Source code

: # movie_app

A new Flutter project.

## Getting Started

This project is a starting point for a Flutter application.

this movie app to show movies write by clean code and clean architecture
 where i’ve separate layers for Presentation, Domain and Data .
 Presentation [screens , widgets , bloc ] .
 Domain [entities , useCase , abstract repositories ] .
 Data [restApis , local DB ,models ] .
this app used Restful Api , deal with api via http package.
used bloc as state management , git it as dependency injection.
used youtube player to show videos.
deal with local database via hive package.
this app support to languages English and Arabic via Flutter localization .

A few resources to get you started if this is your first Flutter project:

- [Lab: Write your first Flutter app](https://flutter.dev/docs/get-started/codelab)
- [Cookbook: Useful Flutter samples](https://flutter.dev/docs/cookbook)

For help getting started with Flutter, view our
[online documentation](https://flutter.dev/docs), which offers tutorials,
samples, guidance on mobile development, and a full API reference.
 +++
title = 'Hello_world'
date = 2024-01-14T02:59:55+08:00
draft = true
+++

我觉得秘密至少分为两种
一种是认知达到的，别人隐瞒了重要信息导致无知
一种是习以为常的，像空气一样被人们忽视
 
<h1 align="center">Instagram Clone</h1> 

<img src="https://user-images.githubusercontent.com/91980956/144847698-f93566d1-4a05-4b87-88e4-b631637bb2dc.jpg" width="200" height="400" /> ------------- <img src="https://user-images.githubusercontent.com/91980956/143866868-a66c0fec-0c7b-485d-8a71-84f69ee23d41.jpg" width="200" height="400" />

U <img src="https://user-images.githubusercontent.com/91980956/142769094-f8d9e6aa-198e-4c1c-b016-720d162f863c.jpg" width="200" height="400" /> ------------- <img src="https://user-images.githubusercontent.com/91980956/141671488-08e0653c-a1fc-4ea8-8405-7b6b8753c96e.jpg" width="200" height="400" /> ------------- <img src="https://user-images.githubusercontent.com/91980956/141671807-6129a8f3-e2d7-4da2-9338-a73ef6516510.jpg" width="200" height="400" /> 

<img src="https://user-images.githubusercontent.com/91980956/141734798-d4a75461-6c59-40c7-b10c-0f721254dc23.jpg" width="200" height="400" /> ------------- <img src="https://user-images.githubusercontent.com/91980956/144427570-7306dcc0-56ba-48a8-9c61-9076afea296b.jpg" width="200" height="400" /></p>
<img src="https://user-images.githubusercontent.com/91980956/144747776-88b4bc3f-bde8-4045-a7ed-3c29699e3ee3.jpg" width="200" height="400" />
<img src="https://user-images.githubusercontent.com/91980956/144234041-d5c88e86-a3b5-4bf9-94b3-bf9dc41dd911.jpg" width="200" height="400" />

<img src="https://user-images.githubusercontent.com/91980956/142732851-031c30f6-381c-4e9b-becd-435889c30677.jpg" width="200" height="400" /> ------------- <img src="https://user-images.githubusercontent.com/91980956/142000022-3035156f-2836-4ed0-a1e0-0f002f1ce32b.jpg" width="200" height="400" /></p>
____________________
* **Work request**:
Write every entry out again, exactly as it stands.

* **Exercise result**:
Source code

: # movie_app

A new Flutter project.

## Getting Started

This project is a starting point for a Flutter application.

this movie app to show movies write by clean code and clean architecture
 where i’ve separate layers for Presentation, Domain and Data .
 Presentation [screens , widgets , bloc ] .
 Domain [entities , useCase , abstract repositories ] .
 Data [restApis , local DB ,models ] .
this app used Restful Api , deal with api via http package.
used bloc as state management , git it as dependency injection.
used youtube player to show videos.
deal with local database via hive package.
this app support to languages English and Arabic via Flutter localization .

A few resources to get you started if this is your first Flutter project:

- [Lab: Write your first Flutter app](https://flutter.dev/docs/get-started/codelab)
- [Cookbook: Useful Flutter samples](https://flutter.dev/docs/cookbook)

For help getting started with Flutter, view our
[online documentation](https://flutter.dev/docs), which offers tutorials,
samples, guidance on mobile development, and a full API reference.
 +++
title = 'Hello_world'
date = 2024-01-14T02:59:55+08:00
draft = true
+++

我觉得秘密至少分为两种
一种是认知达到的，别人隐瞒了重要信息导致无知
一种是习以为常的，像空气一样被人们忽视
 
<h1 align="center">Instagram Clone</h1> 

<img src="https://user-images.githubusercontent.com/91980956/144847698-f93566d1-4a05-4b87-88e4-b631637bb2dc.jpg" width="200" height="400" /> ------------- <img src="https://user-images.githubusercontent.com/91980956/143866868-a66c0fec-0c7b-485d-8a71-84f69ee23d41.jpg" width="200" height="400" />

U <img src="https://user-images.githubusercontent.com/91980956/142769094-f8d9e6aa-198e-4c1c-b016-720d162f863c.jpg" width="200" height="400" /> ------------- <img src="https://user-images.githubusercontent.com/91980956/141671488-08e0653c-a1fc-4ea8-8405-7b6b8753c96e.jpg" width="200" height="400" /> ------------- <img src="https://user-images.githubusercontent.com/91980956/141671807-6129a8f3-e2d7-4da2-9338-a73ef6516510.jpg" width="200" height="400" /> 

<img src="https://user-images.githubusercontent.com/91980956/141734798-d4a75461-6c59-40c7-b10c-0f721254dc23.jpg" width="200" height="400" /> ------------- <img src="https://user-images.githubusercontent.com/91980956/144427570-7306dcc0-56ba-48a8-9c61-9076afea296b.jpg" width="200" height="400" /></p>
<img src="https://user-images.githubusercontent.com/91980956/144747776-88b4bc3f-bde8-4045-a7ed-3c29699e3ee3.jpg" width="200" height="400" />
<img src="https://user-images.githubusercontent.com/91980956/144234041-d5c88e86-a3b5-4bf9-94b3-bf9dc41dd911.jpg" width="200" height="400" />

<img src="https://user-images.githubusercontent.com/91980956/142732851-031c30f6-381c-4e9b-becd-435889c30677.jpg" width="200" height="400" /> ------------- <img src="https://user-images.githubusercontent.com/91980956/142000022-3035156f-2836-4ed0-a1e0-0f002f1ce32b.jpg" width="200" height="400" /></p>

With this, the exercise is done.